▶ _What is required_
Your reply should be made up of every line in the records below that holds the string "textbar".

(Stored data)

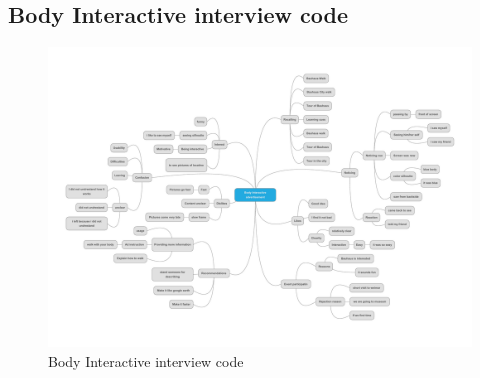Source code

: \begin{appendices}
\section{Body Interactive interview code}
\begin{minipage}{1.14\textwidth}
\begin{flushleft} 
\begin{figure}[H]
 \centering 
    \includegraphics[width = \textwidth, height=0.8\textheight]{Appendices/8/body-interactive/body-Interactive_code.pdf}
    \caption{Body Interactive interview code}
     \label{app:body-interactiveinterviewcode_}%
\end{figure}
\end{flushleft} 
\end{minipage}




\end{appendices}
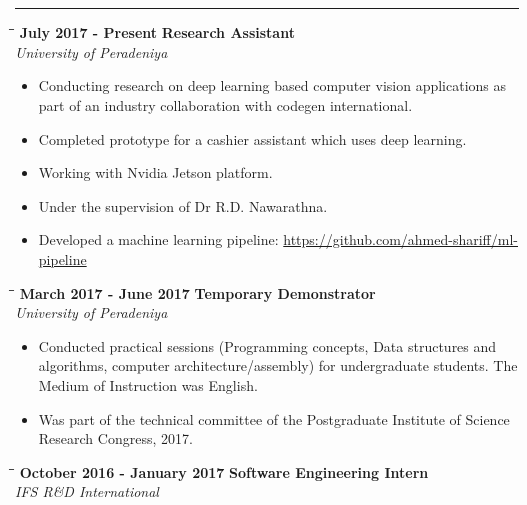 \documentclass[a4paper,11pt]{article}
\begin{document}
\vspace{10pt}\\\linebreak[4]
\noindent\textbf{\color{MidnightBlue}\large{}}
\vspace{-8pt}\noindent\\\rule{0.75\textwidth}{0.4pt}
\vspace{-5pt}
\begin{tabbing}
  \=\hspace*{6cm}\=\hspace*{5cm}\= \kill
  \>\textbf{\large \textbar{}}\textbf{ July 2017 - Present} \> \textbf{Research Assistant}\\\>\> \emph{University of Peradeniya}
\end{tabbing}
\vspace{-15pt}
\begin{itemize}
  \setlength\itemsep{-3pt}
\item Conducting research on deep learning based computer vision applications as part of an industry collaboration with codegen international. 
\item Completed prototype for a cashier assistant which uses deep learning.
\item Working with Nvidia Jetson platform.
\item Under the supervision of Dr R.D. Nawarathna.
\item Developed a machine learning pipeline: {\url{https://github.com/ahmed-shariff/ml-pipeline}}
\end{itemize}
\begin{tabbing}
  \=\hspace*{6cm}\=\hspace*{5cm}\= \kill
  \>\textbf{\large \textbar{}}\textbf{ March 2017 - June 2017} \> \textbf{Temporary Demonstrator}\\\>\> \emph{University of Peradeniya}
\end{tabbing}
\vspace{-15pt}
\begin{itemize}
  \setlength\itemsep{-3pt}
\item Conducted practical sessions (Programming concepts, Data structures and algorithms, computer architecture/assembly) for undergraduate students. The Medium of Instruction was English.
\item Was part of the technical committee of the Postgraduate Institute of Science Research Congress, 2017.
\end{itemize}
\begin{tabbing}
  \=\hspace*{6cm}\=\hspace*{5cm}\= \kill
  \>\textbf{\large \textbar{}}\textbf{ October 2016 - January 2017} \> \textbf{Software Engineering Intern}\\\>\> \emph{IFS R\&D International}
\end{tabbing}
\end{document}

▶ _Solution_
  \>\textbf{\large \textbar{}}\textbf{ July 2017 - Present} \> \textbf{Research Assistant}\\\>\> \emph{University of Peradeniya}
  \>\textbf{\large \textbar{}}\textbf{ March 2017 - June 2017} \> \textbf{Temporary Demonstrator}\\\>\> \emph{University of Peradeniya}
  \>\textbf{\large \textbar{}}\textbf{ October 2016 - January 2017} \> \textbf{Software Engineering Intern}\\\>\> \emph{IFS R\&D International}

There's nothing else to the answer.